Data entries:

_____

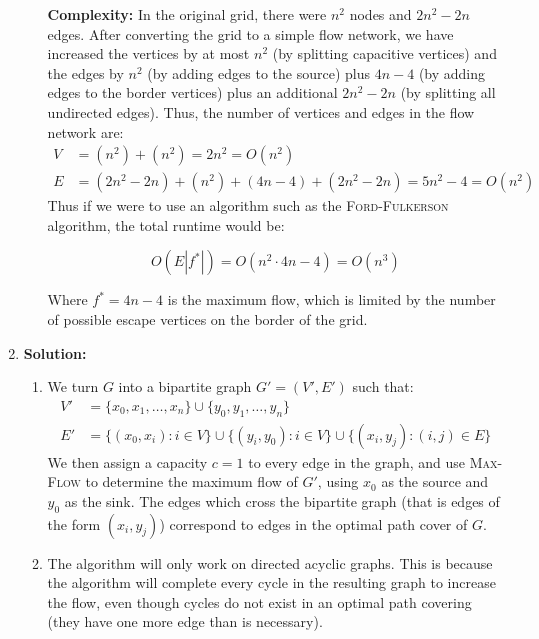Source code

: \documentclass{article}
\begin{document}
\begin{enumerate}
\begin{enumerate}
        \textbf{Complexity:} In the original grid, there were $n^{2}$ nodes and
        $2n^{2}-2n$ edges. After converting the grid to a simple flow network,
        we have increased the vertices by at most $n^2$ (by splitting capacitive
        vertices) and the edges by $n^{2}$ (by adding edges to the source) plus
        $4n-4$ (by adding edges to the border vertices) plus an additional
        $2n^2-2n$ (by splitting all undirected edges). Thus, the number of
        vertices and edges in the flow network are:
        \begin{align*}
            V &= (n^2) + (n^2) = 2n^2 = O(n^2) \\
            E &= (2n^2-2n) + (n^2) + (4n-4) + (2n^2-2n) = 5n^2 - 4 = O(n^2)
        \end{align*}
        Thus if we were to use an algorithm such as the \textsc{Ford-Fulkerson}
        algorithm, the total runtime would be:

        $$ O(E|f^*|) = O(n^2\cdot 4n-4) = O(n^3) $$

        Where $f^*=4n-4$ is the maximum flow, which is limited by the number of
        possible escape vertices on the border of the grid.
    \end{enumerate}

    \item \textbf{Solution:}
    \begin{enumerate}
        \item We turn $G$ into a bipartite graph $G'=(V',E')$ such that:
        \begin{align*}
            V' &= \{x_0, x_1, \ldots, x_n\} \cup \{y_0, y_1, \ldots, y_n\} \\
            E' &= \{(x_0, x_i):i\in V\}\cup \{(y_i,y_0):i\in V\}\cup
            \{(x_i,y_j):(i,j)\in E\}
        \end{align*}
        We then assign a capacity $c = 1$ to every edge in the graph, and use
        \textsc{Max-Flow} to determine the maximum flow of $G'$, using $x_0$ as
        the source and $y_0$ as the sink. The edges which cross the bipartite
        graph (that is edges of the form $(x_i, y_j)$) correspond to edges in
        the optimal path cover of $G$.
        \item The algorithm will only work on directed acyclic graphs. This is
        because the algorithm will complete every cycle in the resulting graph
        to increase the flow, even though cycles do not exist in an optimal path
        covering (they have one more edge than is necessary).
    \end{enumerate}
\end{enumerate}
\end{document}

_____

WORK ITEM
Among the records, find the lines that contain "number" and copy each of them.

EXERCISE RESULT
        $2n^2-2n$ (by splitting all undirected edges). Thus, the number of
        Where $f^*=4n-4$ is the maximum flow, which is limited by the number of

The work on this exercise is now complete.